I’m looking at a single machine which has 2 CPUs with both CPU having multiple cores, so I don’t know whether it is possible to use multithreading in this case.
You can have a single Julia process with as many threads as you want, but generally not more than the logical threads supported by your system, more often closer to the number of physical cores you have. @threads
will distribute your workload across those threads.
It’s an implementation detail, but when 2+ CPU, they share same memory space (“NUMA”), and I believe the sum of the number of cores is reported, and that’s what Julia looks at and exploits, as it should.
When you have two or more CPUs “in the same machine” but the memory space isn’t shared it’s called a cluster and then it’s just impossible to share threads across so you use Distributed, and different “computers” in the cluster have their own address space/process each. The sum of the computers is then a cluster, but each computer has its own core count.
I am interested in learning more on this topic as well. If I buy a dual-CPU high-end computer, does it really appear to Julia (or other programs) as a single machine? I always steered clear because I thought that it would not, and I would run into this distributed fiasco, when really I just want a single powerful computer.

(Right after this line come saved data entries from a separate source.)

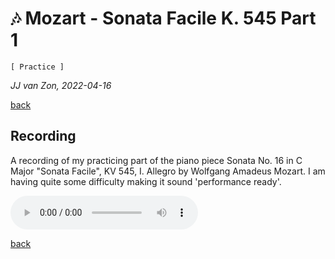 🎶 Mozart - Sonata Facile K. 545 Part 1 
=======================================

`[ Practice ]`

*JJ van Zon, 2022-04-16*

[back](../README.md)

Recording
---------

A recording of my practicing part of the piano piece Sonata No. 16 in C Major "Sonata Facile", KV 545, I. Allegro by Wolfgang Amadeus Mozart. I am having quite some difficulty making it sound 'performance ready'.

<audio controls autoplay>
  <source src="mozart-sonata-facile-part-1-2nd-half-recording-320kbps.mp3" type="audio/mpeg">
  Your browser does not support the audio element. <a href="mozart-sonata-facile-part-1-2nd-half-recording-320kbps.mp3" download>Download file</a>
</audio>

[back](../README.md) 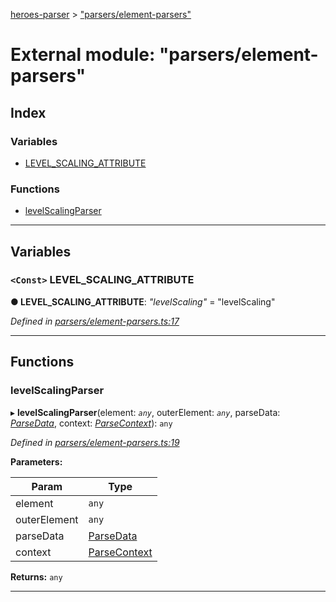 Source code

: [heroes-parser](../README.md) > ["parsers/element-parsers"](../modules/_parsers_element_parsers_.md)

# External module: "parsers/element-parsers"

## Index

### Variables

* [LEVEL_SCALING_ATTRIBUTE](_parsers_element_parsers_.md#level_scaling_attribute)

### Functions

* [levelScalingParser](_parsers_element_parsers_.md#levelscalingparser)

---

## Variables

<a id="level_scaling_attribute"></a>

### `<Const>` LEVEL_SCALING_ATTRIBUTE

**● LEVEL_SCALING_ATTRIBUTE**: *"levelScaling"* = "levelScaling"

*Defined in [parsers/element-parsers.ts:17](https://github.com/joeistas/heroes-parser/blob/3b278f6/src/parsers/element-parsers.ts#L17)*

___

## Functions

<a id="levelscalingparser"></a>

###  levelScalingParser

▸ **levelScalingParser**(element: *`any`*, outerElement: *`any`*, parseData: *[ParseData](../interfaces/_parse_data_.parsedata.md)*, context: *[ParseContext](../interfaces/_parsers_index_.parsecontext.md)*): `any`

*Defined in [parsers/element-parsers.ts:19](https://github.com/joeistas/heroes-parser/blob/3b278f6/src/parsers/element-parsers.ts#L19)*

**Parameters:**

| Param | Type |
| ------ | ------ |
| element | `any` |
| outerElement | `any` |
| parseData | [ParseData](../interfaces/_parse_data_.parsedata.md) |
| context | [ParseContext](../interfaces/_parsers_index_.parsecontext.md) |

**Returns:** `any`

___

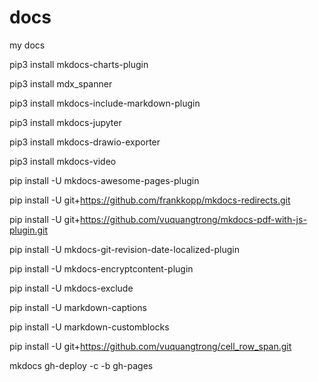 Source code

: # docs
my docs


pip3 install mkdocs-charts-plugin

pip3 install mdx_spanner

pip3 install mkdocs-include-markdown-plugin

pip3 install mkdocs-jupyter

pip3 install mkdocs-drawio-exporter

pip3 install mkdocs-video

pip install -U mkdocs-awesome-pages-plugin

pip install -U git+https://github.com/frankkopp/mkdocs-redirects.git

pip install -U git+https://github.com/vuquangtrong/mkdocs-pdf-with-js-plugin.git

pip install -U mkdocs-git-revision-date-localized-plugin

pip install -U mkdocs-encryptcontent-plugin

pip install -U mkdocs-exclude

pip install -U markdown-captions

pip install -U markdown-customblocks

pip install -U git+https://github.com/vuquangtrong/cell_row_span.git


mkdocs gh-deploy -c -b gh-pages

I suggest reading up on the first touch policy and NUMA domains.
It will appear and work like one machine, but you’ll need to be much more careful to get good performance.
I recall dual first from Pentim Pro days, i.e. two CPUs separate on the motherboard. Is there any reason to do that now? You can get one or two dies now in the same chip. I’m not sure, but those might look like two CPUs to the computer. If that’s what you mean i.e. a multi-chip module, then it meant in the past that both chips inside have separate cache (but shared memory, while cache traffic between slows down), now you would have one shared L3 in the chip to bridge those two CPUs, I think. I very much doubt it should worry you that it looks to the OS as two CPUs, but I think it would very likely be overkill for most people to have more than on CPU.
Having a motherboard that comes with a 2 CPU socket gives you a slight edge when it comes to more cores and performance. Before we dig in and review
Are you looking for throughput performance (as in web server), or for a single app? As Elrod mentioned, it’s hard to get performance (out of one app), but with tuning the gain might be more than “a slight edge”. I think he means HPC style, not throughput style performance.
I’m not sure, the reason for these dual-CPU might be to get two cheaper CPUs, combined cost, i.e. for throughput. You might want to max out both CPUs, or not. I’m not sure why people do this, and doubt e.g. helps in games.
This still exists for servers. Dual CPU servers are getting less common now that single CPUs get up to 64 cores, but dual CPUs are still pretty common (either for going to 128 cores or for the extra PCIE lanes).